◆ Directions
Retype, word for word, every line of the records below starting at the one that contains "- Data Acquisition and Preprocessing" and ending at the one that contains "## Project Files and Folders"; include both of those lines and nothing more.

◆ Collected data
BEGIN
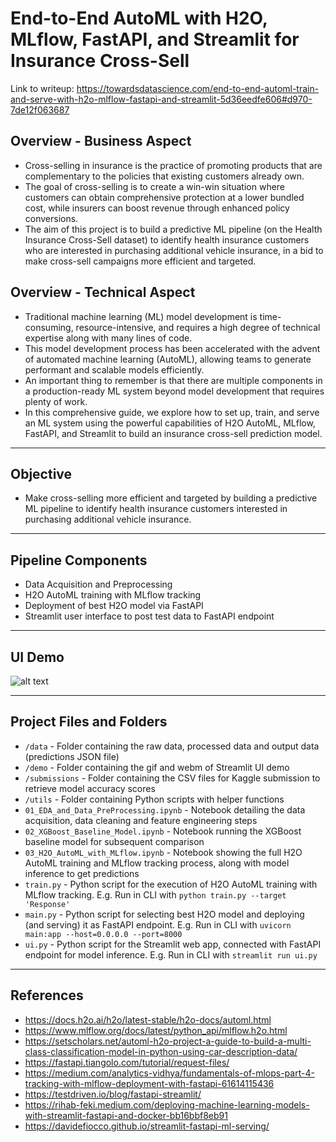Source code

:# End-to-End AutoML with H2O, MLflow, FastAPI, and Streamlit for Insurance Cross-Sell

Link to writeup: https://towardsdatascience.com/end-to-end-automl-train-and-serve-with-h2o-mlflow-fastapi-and-streamlit-5d36eedfe606#d970-7de12f063687

## Overview - Business Aspect
- Cross-selling in insurance is the practice of promoting products that are complementary to the policies that existing customers already own.
- The goal of cross-selling is to create a win-win situation where customers can obtain comprehensive protection at a lower bundled cost, while insurers can boost revenue through enhanced policy conversions.
- The aim of this project is to build a predictive ML pipeline (on the Health Insurance Cross-Sell dataset) to identify health insurance customers who are interested in purchasing additional vehicle insurance, in a bid to make cross-sell campaigns more efficient and targeted.


## Overview - Technical Aspect
- Traditional machine learning (ML) model development is time-consuming, resource-intensive, and requires a high degree of technical expertise along with many lines of code. 
- This model development process has been accelerated with the advent of automated machine learning (AutoML), allowing teams to generate performant and scalable models efficiently.
- An important thing to remember is that there are multiple components in a production-ready ML system beyond model development that requires plenty of work.
- In this comprehensive guide, we explore how to set up, train, and serve an ML system using the powerful capabilities of H2O AutoML, MLflow, FastAPI, and Streamlit to build an insurance cross-sell prediction model.

___
## Objective
- Make cross-selling more efficient and targeted by building a predictive ML pipeline to identify health insurance customers interested in purchasing additional vehicle insurance.

___
## Pipeline Components
- Data Acquisition and Preprocessing
- H2O AutoML training with MLflow tracking
- Deployment of best H2O model via FastAPI
- Streamlit user interface to post test data to FastAPI endpoint

___
## UI Demo
![alt text](https://github.com/kennethleungty/End-to-End-AutoML-Insurance/blob/main/demo/streamlit-ui-2021-12-18-17-12-25.gif?raw=true)

___
## Project Files and Folders
- `/data` - Folder containing the raw data, processed data and output data (predictions JSON file)
- `/demo` - Folder containing the gif and webm of Streamlit UI demo
- `/submissions` - Folder containing the CSV files for Kaggle submission to retrieve model accuracy scores
- `/utils` - Folder containing Python scripts with helper functions
- `01_EDA_and_Data_PreProcessing.ipynb` - Notebook detailing the data acquisition, data cleaning and feature engineering steps
- `02_XGBoost_Baseline_Model.ipynb` - Notebook running the XGBoost baseline model for subsequent comparison
- `03_H2O_AutoML_with_MLflow.ipynb` - Notebook showing the full H2O AutoML training and MLflow tracking process, along with model inference to get predictions
- `train.py` - Python script for the execution of H2O AutoML training with MLflow tracking. E.g. Run in CLI with `python train.py --target 'Response'`
- `main.py` - Python script for selecting best H2O model and deploying (and serving) it as FastAPI endpoint. E.g. Run in CLI with `uvicorn main:app --host=0.0.0.0 --port=8000`
- `ui.py` - Python script for the Streamlit web app, connected with FastAPI endpoint for model inference. E.g. Run in CLI with `streamlit run ui.py`

___
## References
- https://docs.h2o.ai/h2o/latest-stable/h2o-docs/automl.html
- https://www.mlflow.org/docs/latest/python_api/mlflow.h2o.html
- https://setscholars.net/automl-h2o-project-a-guide-to-build-a-multi-class-classification-model-in-python-using-car-description-data/
- https://fastapi.tiangolo.com/tutorial/request-files/
- https://medium.com/analytics-vidhya/fundamentals-of-mlops-part-4-tracking-with-mlflow-deployment-with-fastapi-61614115436
- https://testdriven.io/blog/fastapi-streamlit/
- https://rihab-feki.medium.com/deploying-machine-learning-models-with-streamlit-fastapi-and-docker-bb16bbf8eb91
- https://davidefiocco.github.io/streamlit-fastapi-ml-serving/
END
◆ Response area
- Data Acquisition and Preprocessing
- H2O AutoML training with MLflow tracking
- Deployment of best H2O model via FastAPI
- Streamlit user interface to post test data to FastAPI endpoint

___
## UI Demo
![alt text](https://github.com/kennethleungty/End-to-End-AutoML-Insurance/blob/main/demo/streamlit-ui-2021-12-18-17-12-25.gif?raw=true)

___
## Project Files and Folders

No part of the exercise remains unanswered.